出典:厚生労働省『職場における心とからだの健康づくりのための手引き』
③経営層を巻き込む
経営層やマジメント層が積極的に取り組み、リーダーシップを発揮してもらうことがポイントです。経営層が自ら呼びかけることや、部署単位で参加を促し、競い合うような工夫をすると、従業員のモチベーションが上がり、組織全体で健康経営が推進されます。
ナッジを活用した健康経営
健康無関心層の従業員も含めて、健康に関する施策への参加を促すには、ナッジを活用したアプローチも有効な方法です。規則や罰則によって行動を促すのではなく、意思決定を誘導することで、自然とよい行動がとれるようになります。
健康経営においては、施策に参加するハードルやストレスを感じさせずに、従業員の自発的な行動変容につなげるためにナッジを活用できます。
健康経営にナッジを取り入れたアプローチ例として、以下が挙げられます。
▼無意識かつ自然な取組みを後押しする例
- 休憩スペースに健康測定機器や運動器具を設置して、自主的かつ気軽に健康づくりを行える環境をつくる
- 社内の自動販売機に特定保健用食品や低カロリー食品を配置して、栄養を考慮したものを自然に選んでもらう など
▼楽しみながらストレスなく取組んでもらう例
- ウォーキングアプリを導入して従業員同士の歩数ランキングを競う
- 朝礼時にストレッチや軽いトレーニングを実施する など
なお、健康経営の推進で期待できる効果と取組み事例については、こちらの記事で解説しています。併せてご覧ください。

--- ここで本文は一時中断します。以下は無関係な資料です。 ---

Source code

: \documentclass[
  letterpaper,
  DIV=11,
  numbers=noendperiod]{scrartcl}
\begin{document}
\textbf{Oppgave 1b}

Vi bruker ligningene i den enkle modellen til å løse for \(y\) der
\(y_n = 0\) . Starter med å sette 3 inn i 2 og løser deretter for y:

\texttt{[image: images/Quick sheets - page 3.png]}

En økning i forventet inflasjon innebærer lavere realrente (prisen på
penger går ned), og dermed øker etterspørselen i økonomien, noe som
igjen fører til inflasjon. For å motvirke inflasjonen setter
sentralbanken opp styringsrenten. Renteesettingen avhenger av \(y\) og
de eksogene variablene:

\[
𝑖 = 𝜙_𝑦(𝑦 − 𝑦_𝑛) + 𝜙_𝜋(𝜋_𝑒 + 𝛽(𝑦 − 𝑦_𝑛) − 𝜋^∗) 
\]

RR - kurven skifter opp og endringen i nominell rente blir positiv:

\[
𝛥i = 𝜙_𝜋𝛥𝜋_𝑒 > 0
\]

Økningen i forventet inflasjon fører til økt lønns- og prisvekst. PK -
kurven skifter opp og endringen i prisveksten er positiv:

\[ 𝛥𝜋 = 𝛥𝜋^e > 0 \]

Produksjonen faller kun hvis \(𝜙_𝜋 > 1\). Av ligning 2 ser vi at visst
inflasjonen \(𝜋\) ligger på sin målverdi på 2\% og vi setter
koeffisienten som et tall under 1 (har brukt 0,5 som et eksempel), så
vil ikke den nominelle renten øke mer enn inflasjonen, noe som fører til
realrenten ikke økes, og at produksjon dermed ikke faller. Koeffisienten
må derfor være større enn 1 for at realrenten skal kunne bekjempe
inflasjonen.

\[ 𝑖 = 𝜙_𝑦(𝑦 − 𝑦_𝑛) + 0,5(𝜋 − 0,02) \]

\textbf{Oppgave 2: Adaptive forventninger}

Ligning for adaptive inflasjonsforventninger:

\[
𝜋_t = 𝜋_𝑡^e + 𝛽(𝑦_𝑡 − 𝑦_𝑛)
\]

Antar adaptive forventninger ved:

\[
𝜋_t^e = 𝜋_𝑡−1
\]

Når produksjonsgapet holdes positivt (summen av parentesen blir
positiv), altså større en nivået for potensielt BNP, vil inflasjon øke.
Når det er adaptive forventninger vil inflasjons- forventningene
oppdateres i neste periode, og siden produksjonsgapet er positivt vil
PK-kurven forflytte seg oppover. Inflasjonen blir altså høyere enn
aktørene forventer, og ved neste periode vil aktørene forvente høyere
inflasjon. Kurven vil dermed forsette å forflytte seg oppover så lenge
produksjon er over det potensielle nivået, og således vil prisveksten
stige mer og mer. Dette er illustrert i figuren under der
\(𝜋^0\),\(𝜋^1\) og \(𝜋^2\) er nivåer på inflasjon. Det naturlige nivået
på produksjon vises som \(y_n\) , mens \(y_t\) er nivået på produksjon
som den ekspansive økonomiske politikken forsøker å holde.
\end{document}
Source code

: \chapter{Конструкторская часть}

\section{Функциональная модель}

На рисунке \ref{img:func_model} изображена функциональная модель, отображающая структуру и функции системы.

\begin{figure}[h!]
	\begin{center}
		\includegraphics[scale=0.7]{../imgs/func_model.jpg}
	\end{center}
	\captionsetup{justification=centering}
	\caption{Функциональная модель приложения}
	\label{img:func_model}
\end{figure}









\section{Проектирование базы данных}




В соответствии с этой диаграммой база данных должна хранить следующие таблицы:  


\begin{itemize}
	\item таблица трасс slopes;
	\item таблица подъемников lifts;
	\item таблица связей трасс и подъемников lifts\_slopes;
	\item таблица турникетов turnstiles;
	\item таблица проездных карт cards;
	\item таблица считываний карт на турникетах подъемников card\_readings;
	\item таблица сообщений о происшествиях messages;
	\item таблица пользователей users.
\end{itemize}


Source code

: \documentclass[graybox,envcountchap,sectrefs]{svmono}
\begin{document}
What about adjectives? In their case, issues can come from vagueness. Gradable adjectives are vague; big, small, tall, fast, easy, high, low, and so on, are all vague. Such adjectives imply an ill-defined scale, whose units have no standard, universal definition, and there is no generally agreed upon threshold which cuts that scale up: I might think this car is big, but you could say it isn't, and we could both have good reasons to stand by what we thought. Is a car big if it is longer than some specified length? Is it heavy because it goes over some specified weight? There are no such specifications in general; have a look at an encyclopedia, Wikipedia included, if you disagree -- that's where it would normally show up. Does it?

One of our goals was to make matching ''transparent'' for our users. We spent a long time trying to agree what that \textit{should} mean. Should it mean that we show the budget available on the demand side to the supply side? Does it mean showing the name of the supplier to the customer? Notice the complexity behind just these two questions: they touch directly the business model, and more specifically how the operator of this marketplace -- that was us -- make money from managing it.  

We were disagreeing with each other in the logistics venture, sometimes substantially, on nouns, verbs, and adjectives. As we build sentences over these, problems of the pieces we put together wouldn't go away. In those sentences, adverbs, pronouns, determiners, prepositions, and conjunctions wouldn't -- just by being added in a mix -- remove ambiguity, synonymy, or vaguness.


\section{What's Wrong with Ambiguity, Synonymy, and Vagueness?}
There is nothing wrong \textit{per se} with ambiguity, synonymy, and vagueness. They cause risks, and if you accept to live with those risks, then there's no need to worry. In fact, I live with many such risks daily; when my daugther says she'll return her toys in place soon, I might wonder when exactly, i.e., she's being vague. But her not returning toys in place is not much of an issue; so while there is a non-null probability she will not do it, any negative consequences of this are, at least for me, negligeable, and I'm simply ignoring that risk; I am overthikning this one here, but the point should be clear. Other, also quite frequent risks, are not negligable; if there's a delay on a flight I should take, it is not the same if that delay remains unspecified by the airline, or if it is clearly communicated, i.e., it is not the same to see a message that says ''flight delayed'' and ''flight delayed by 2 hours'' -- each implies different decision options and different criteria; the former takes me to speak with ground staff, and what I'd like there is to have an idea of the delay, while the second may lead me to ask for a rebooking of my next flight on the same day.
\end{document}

出典:厚生労働省『職場における心とからだの健康づくりのための手引き』『健康無関心層にまで届く 健康づくりを目指して』
まとめ
この記事では、健康経営の進め方について以下の内容を解説しました。
- 健康経営の目的とは
- 健康経営の課題
- 健康経営を効果的に進めるために大切なこと
- ナッジを活用した健康経営
健康経営を推進するうえでの課題には、効果が見えにくいことや、従業員の健康意識にバラつきがあること、施策への参加率が低いことなどが挙げられます。
健康保持増進の取組みを効果的に進めるには、健康経営の方針を表明するとともに、従業員の健康意識を高めて自主的に施策に参加してもらうことが重要です。
ナッジを取り入れたアプローチを行うことで、参加のハードルやストレスをなくして、施策への参加を自然と促せるようになります。従業員が参加しやすい働きかけを行うために、健康経営にナッジを取り入れてみてはいかがでしょうか。